Blue Card training needs a review

Most workers meet OHS training through short courses, perhaps even inductions.  Few have the time, the desire of the finances to pursue a tertiary qualification.

Australia has recently achieved a uniformity in its “card system” of OHS training for construction workers.  The card concept originated from the Safety Passport used in some European industries and is intended to provide a common set of OHS skills to workers so as to reduce on-site induction time and costs.  It is a worthy initiative and has improved safety awareness on work sites however any training program needs to include self-improvement.

(A national OHS induction system should be part of the Australian Government’s response to the recommendations of the model OHS law review panel.)

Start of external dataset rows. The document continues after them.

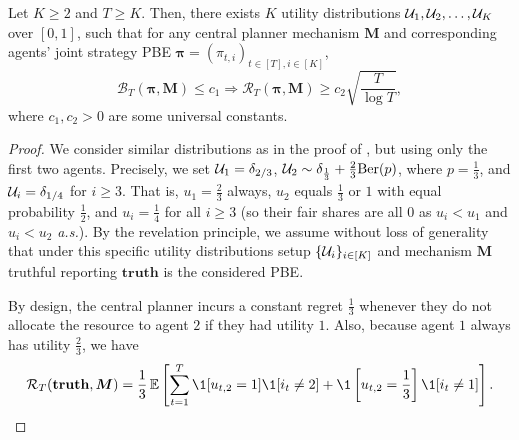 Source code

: \begin{theorem}\label{thm:lower_bound_nb_checks}
Let $K\geq 2$ and $T\geq K$. Then, there exists $K$ utility distributions $\mathcal{U}_1,\mathcal{U}_2,\ldots,\mathcal{U}_K$ over $[0,1]$, such that for any central planner mechanism $\bm M$ and corresponding agents' joint strategy PBE $\bm \pi=(\pi_{t,i})_{t\in [T],i\in[K]}$,
\begin{equation*}
    \mathcal B_T(\bm \pi,\bm M)\leq c_1\Longrightarrow \mathcal R_T(\bm \pi,\bm M)\ge c_2\sqrt {\frac{T}{\log T}},
\end{equation*}
where $c_1,c_2>0$ are some universal constants.
\end{theorem}
\begin{proof}
    We consider similar distributions as in the proof of , but using only the first two agents. Precisely, we set $\mathcal{U}_1=\delta_{2/3}$,  $\mathcal{U}_2\sim\delta_{\frac{1}{3}} + \frac{2}{3}\text{Ber}(p)$, where $p=\frac{1}{3}$, and $\mathcal{U}_i=\delta_{1/4}$ for $i\geq 3$. That is, $u_1=\frac{2}{3}$ always, $u_2$ equals $\frac{1}{3}$ or $1$ with equal probability $\frac{1}{2}$, and $u_i=\frac{1}{4}$ for all $i\geq 3$ (so their fair shares are all 0 as $u_i<u_1$ and $u_i<u_2$ \textit{a.s.}). By the revelation principle, we assume without loss of generality that under this specific utility distributions setup $\{\mathcal{U}_i\}_{i\in [K]}$ and mechanism $\bm M$ truthful reporting $\textbf{truth}$ is the considered PBE. 

    By design, the central planner incurs a constant regret $\frac 13$ whenever they do not allocate the resource to agent $2$ if they had utility $1$. Also, because agent $1$ always has utility $\frac 23$, we have
    \begin{equation}\label{eq:lower_bound_regret}
        \mathcal R_T(\textbf{truth},\bm M) = \frac{1}{3}\E\sqb{\sum_{t=1}^T \1[u_{t,2}=1]\1[i_t\neq 2] + \1\sqb{u_{t,2}=\frac{1}{3} }\1[i_t\neq 1]}.
    \end{equation}


\end{proof}
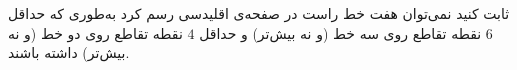 \EXERCISE
ثابت کنید نمی‌توان هفت خط راست در صفحه‌ی اقلیدسی رسم کرد به‌طوری که حداقل
$6$
نقطه تقاطع روی سه خط (و نه بیش‌تر) و حداقل
$4$
نقطه تقاطع روی دو خط (و نه بیش‌تر) داشته باشند. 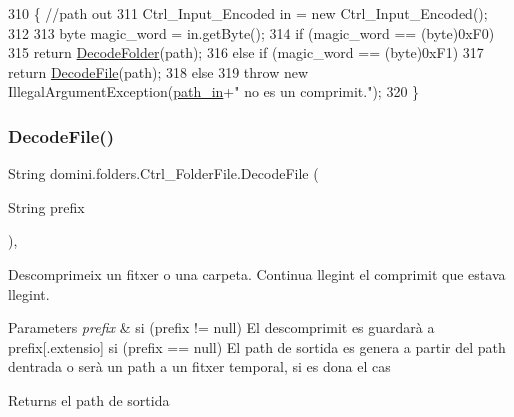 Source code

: \begin{DoxyCode}
310                                        \{ \textcolor{comment}{//path out}
311         Ctrl\_Input\_Encoded in = \textcolor{keyword}{new} Ctrl\_Input\_Encoded();
312 
313         byte magic\_word = in.getByte();
314         \textcolor{keywordflow}{if} (magic\_word == (byte)0xF0)
315             \textcolor{keywordflow}{return} \hyperlink{classdomini_1_1folders_1_1Ctrl__FolderFile_ae8f46feaced983c27c6537794f823dd8}{DecodeFolder}(path);
316         \textcolor{keywordflow}{else} \textcolor{keywordflow}{if} (magic\_word == (byte)0xF1) 
317             \textcolor{keywordflow}{return} \hyperlink{classdomini_1_1folders_1_1Ctrl__FolderFile_aa12178fff5fbb832759b7328cbdb4415}{DecodeFile}(path);
318         \textcolor{keywordflow}{else}
319             \textcolor{keywordflow}{throw} \textcolor{keyword}{new} IllegalArgumentException(\hyperlink{classdomini_1_1folders_1_1Ctrl__FolderFile_a0d3946bb2832a1f34d0c2227df5c71c4}{path\_in}+\textcolor{stringliteral}{" no es un comprimit."});
320     \}
\end{DoxyCode}
\mbox{\label{classdomini_1_1folders_1_1Ctrl__FolderFile_aa12178fff5fbb832759b7328cbdb4415}} 
\subsubsection{\texorpdfstring{Decode\+File()}{DecodeFile()}}
{\footnotesize\ttfamily String domini.\+folders.\+Ctrl\+\_\+\+Folder\+File.\+Decode\+File (\begin{DoxyParamCaption}\item[{String}]{prefix }\end{DoxyParamCaption})\hspace{0.3cm}{\ttfamily [inline]}, {\ttfamily [private]}}



Descomprimeix un fitxer o una carpeta. Continua llegint el comprimit que estava llegint. 


\begin{DoxyParams}{Parameters}
{\em prefix} & si (prefix != null) El descomprimit es guardarà a prefix\mbox{[}.extensio\mbox{]} si (prefix == null) El path de sortida es genera a partir del path d\textquotesingle{}entrada o serà un path a un fitxer temporal, si es dona el cas \\
\hline
\end{DoxyParams}
\begin{DoxyReturn}{Returns}
el path de sortida 
\end{DoxyReturn}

Current training seems to have reached the point where too much is trying to be done in too little time. Blue Card training can be undertaken in 6 hours and covers over 50 workplace issues!!  Yes the training is only for “safety awareness” but 50 issues in around 5 hours is absurd unless the training runs something like

  • Smoking in the Workplace – DON’T DO IT
  • Job Safety Analysis – GOT TO HAVE ONE
  • Fatigue Management – GO TO BED EARLY

One would have to ask if this training is really worth it.  The main reason the training is offered at all is that it is a mandatory requirement for many worksites and the construction industry.  But what good is having a Blue Card if the training is too simple, too generic?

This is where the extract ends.